# Gradient Boosting Machine (GBM) & Xtreme Gradient Boosting (XGB)

## Getting data ready

In [None]:
%matplotlib inline
import matplotlib.pyplot as plt
import numpy as np
import pandas as pd
import seaborn as sns
sns.set()

In [None]:
# The classifiers
from sklearn.ensemble import GradientBoostingClassifier

# Metrics and Validation
from sklearn.model_selection import train_test_split
from sklearn.model_selection import ShuffleSplit, cross_val_score
from sklearn.model_selection import GridSearchCV

from sklearn.metrics import accuracy_score, confusion_matrix, classification_report

# Custom Functions
from util.author import results2csv
from util.fe import transform

In [None]:
# Install if xgboost is not already installed
# !conda install py-xgboost

import xgboost as xgb

In [None]:
# Load Precessed Data
train = pd.read_csv('data/train_processed_1.csv', index_col='PassengerId')
test = pd.read_csv('data/test_processed_1.csv', index_col='PassengerId')

# Feature Engineering
train = pd.get_dummies(data=train, drop_first=True)
test = pd.get_dummies(data=test, drop_first=True)

# Split Datasets
train_y = train.pop('Survived')
train_x = train
test_x = test # Nothing to split!

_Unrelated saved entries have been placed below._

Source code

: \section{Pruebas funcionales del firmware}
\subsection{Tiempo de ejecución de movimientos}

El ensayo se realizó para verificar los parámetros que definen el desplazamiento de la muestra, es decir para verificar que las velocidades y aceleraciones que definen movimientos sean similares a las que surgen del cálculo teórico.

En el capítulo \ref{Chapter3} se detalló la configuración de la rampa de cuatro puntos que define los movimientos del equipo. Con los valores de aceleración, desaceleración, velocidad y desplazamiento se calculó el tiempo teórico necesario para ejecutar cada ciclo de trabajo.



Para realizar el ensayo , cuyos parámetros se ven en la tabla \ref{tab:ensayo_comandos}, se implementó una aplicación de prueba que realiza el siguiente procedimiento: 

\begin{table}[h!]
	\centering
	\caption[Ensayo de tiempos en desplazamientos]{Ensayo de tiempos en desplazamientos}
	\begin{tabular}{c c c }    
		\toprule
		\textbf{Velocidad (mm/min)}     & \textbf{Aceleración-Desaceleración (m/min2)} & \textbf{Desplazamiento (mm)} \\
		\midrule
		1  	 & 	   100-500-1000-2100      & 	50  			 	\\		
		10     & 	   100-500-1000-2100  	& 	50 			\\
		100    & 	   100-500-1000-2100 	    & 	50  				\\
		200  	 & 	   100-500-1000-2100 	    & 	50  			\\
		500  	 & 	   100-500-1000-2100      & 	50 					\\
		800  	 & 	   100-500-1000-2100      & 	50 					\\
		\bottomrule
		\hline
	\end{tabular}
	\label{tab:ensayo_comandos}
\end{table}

Test-set has no target columns.

# select_colns = ['Pclass', 'RoundedFare', 'Age', 'SibSp', 'Parch', 'Sex_male', 'Embarked_Q', 'Embarked_S']
select_colns = ['Pclass', 'Age', 'GroupCount', 'Sex_male', 'Embarked_Q', 'Embarked_S']
train_x = transform(train_x, select_colns)
test_x = transform(test_x, select_colns)

## GBM with default params

In [None]:
gbmclf = GradientBoostingClassifier()
gbmclf.fit(train_x, train_y)

# Measuring Accuracy with K-fold Cross-Validation
cv = ShuffleSplit(n_splits=3, test_size=0.3, random_state=42)
cv_scores = cross_val_score(gbmclf, train_x, train_y, cv=cv, scoring='accuracy')
print('CV Scores :', cv_scores)
# CV Scores : [0.82089552 0.83208955 0.8619403 ]

print('Confusion Matrix :\n', confusion_matrix(train_y, gbmclf.predict(train_x)))
'''
 [[522  27]
 [ 79 263]]
'''

# Make Predictions    
test_y_pred = gbmclf.predict(test_x)

# Persist Data to CSV file for submission
fname = "data/predictions/gbm_default.csv"
results2csv(test_x.index, test_y_pred, fname)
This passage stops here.